> Aim of the task
Retype all entries exactly as they stand, excluding pictures.
══ Source data ══
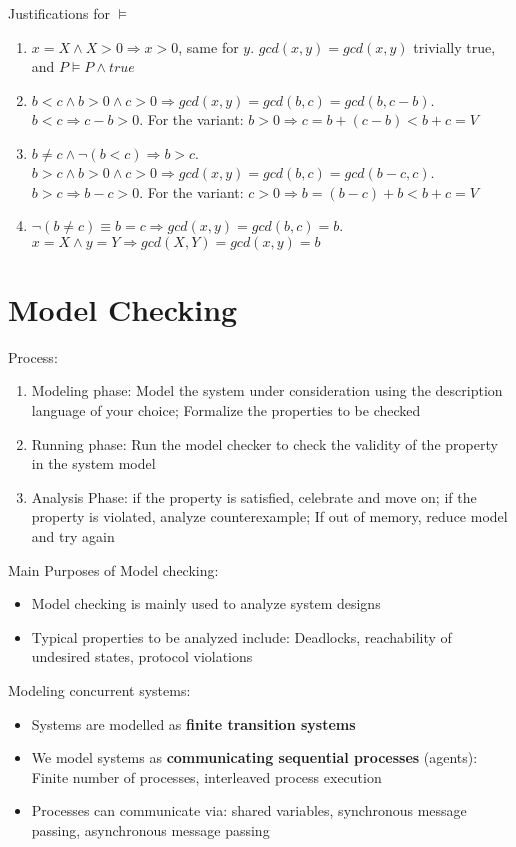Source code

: \documentclass[11.5pt]{article}
\begin{document}
\begin{enumerate}
    Justifications for $\vDash$
    \begin{enumerate}[label=(\arabic*)]
        \item $x=X \land X > 0 \Rightarrow x>0$, same for $y$. $gcd(x,y)=gcd(x,y)$ trivially true, and $P \vDash P \land true$
        \item $b < c \land b > 0 \land c >0 \Rightarrow gcd(x,y)=gcd(b,c)=gcd(b, c-b)$. $b<c \Rightarrow c-b>0$. 
        For the variant: $b>0 \Rightarrow c = b +(c-b) < b+c = V$
        \item $b \neq c \land \lnot(b<c) \Rightarrow b>c.$  $b > c  \land b > 0 \land c >0 \Rightarrow gcd(x,y)=gcd(b,c)=gcd(b-c, c)$. $b>c \Rightarrow b-c>0$. 
        For the variant: $c>0 \Rightarrow b = (b-c)+b < b+c = V$
        \item $\lnot(b \neq c) \equiv b = c \Rightarrow gcd(x,y)=gcd(b,c)=b$. $x=X \land y=Y \Rightarrow gcd(X,Y)=gcd(x,y)=b$
    \end{enumerate}
\end{enumerate}

\section{Model Checking}
Process: 
\begin{enumerate}
    \item Modeling phase: Model the system under consideration using the description language of your choice;
    Formalize the properties to be checked
    \item Running phase: Run the model checker to check the validity of the property in the system model
    \item Analysis Phase: if the property is satisfied, celebrate and move on; if the property is violated, analyze counterexample;
    If out of memory, reduce model and try again
\end{enumerate}
\smallskip
Main Purposes of Model checking:
\begin{itemize}
    \item Model checking is mainly used to analyze system designs
    \item Typical properties to be analyzed include: Deadlocks, reachability of undesired states, protocol violations
\end{itemize}
\smallskip
Modeling concurrent systems:
\begin{itemize}
    \item Systems are modelled as \textbf{finite transition systems}
    \item We model systems as \textbf{communicating sequential processes} (agents): Finite number of processes, interleaved process execution
    \item Processes can communicate via: shared variables, synchronous message passing, asynchronous message passing
\end{itemize}
\end{document}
═══
> Response area
Source code

: \documentclass[11.5pt]{article}
\begin{document}
\begin{enumerate}
    Justifications for $\vDash$
    \begin{enumerate}[label=(\arabic*)]
        \item $x=X \land X > 0 \Rightarrow x>0$, same for $y$. $gcd(x,y)=gcd(x,y)$ trivially true, and $P \vDash P \land true$
        \item $b < c \land b > 0 \land c >0 \Rightarrow gcd(x,y)=gcd(b,c)=gcd(b, c-b)$. $b<c \Rightarrow c-b>0$. 
        For the variant: $b>0 \Rightarrow c = b +(c-b) < b+c = V$
        \item $b \neq c \land \lnot(b<c) \Rightarrow b>c.$  $b > c  \land b > 0 \land c >0 \Rightarrow gcd(x,y)=gcd(b,c)=gcd(b-c, c)$. $b>c \Rightarrow b-c>0$. 
        For the variant: $c>0 \Rightarrow b = (b-c)+b < b+c = V$
        \item $\lnot(b \neq c) \equiv b = c \Rightarrow gcd(x,y)=gcd(b,c)=b$. $x=X \land y=Y \Rightarrow gcd(X,Y)=gcd(x,y)=b$
    \end{enumerate}
\end{enumerate}

\section{Model Checking}
Process: 
\begin{enumerate}
    \item Modeling phase: Model the system under consideration using the description language of your choice;
    Formalize the properties to be checked
    \item Running phase: Run the model checker to check the validity of the property in the system model
    \item Analysis Phase: if the property is satisfied, celebrate and move on; if the property is violated, analyze counterexample;
    If out of memory, reduce model and try again
\end{enumerate}
\smallskip
Main Purposes of Model checking:
\begin{itemize}
    \item Model checking is mainly used to analyze system designs
    \item Typical properties to be analyzed include: Deadlocks, reachability of undesired states, protocol violations
\end{itemize}
\smallskip
Modeling concurrent systems:
\begin{itemize}
    \item Systems are modelled as \textbf{finite transition systems}
    \item We model systems as \textbf{communicating sequential processes} (agents): Finite number of processes, interleaved process execution
    \item Processes can communicate via: shared variables, synchronous message passing, asynchronous message passing
\end{itemize}
\end{document}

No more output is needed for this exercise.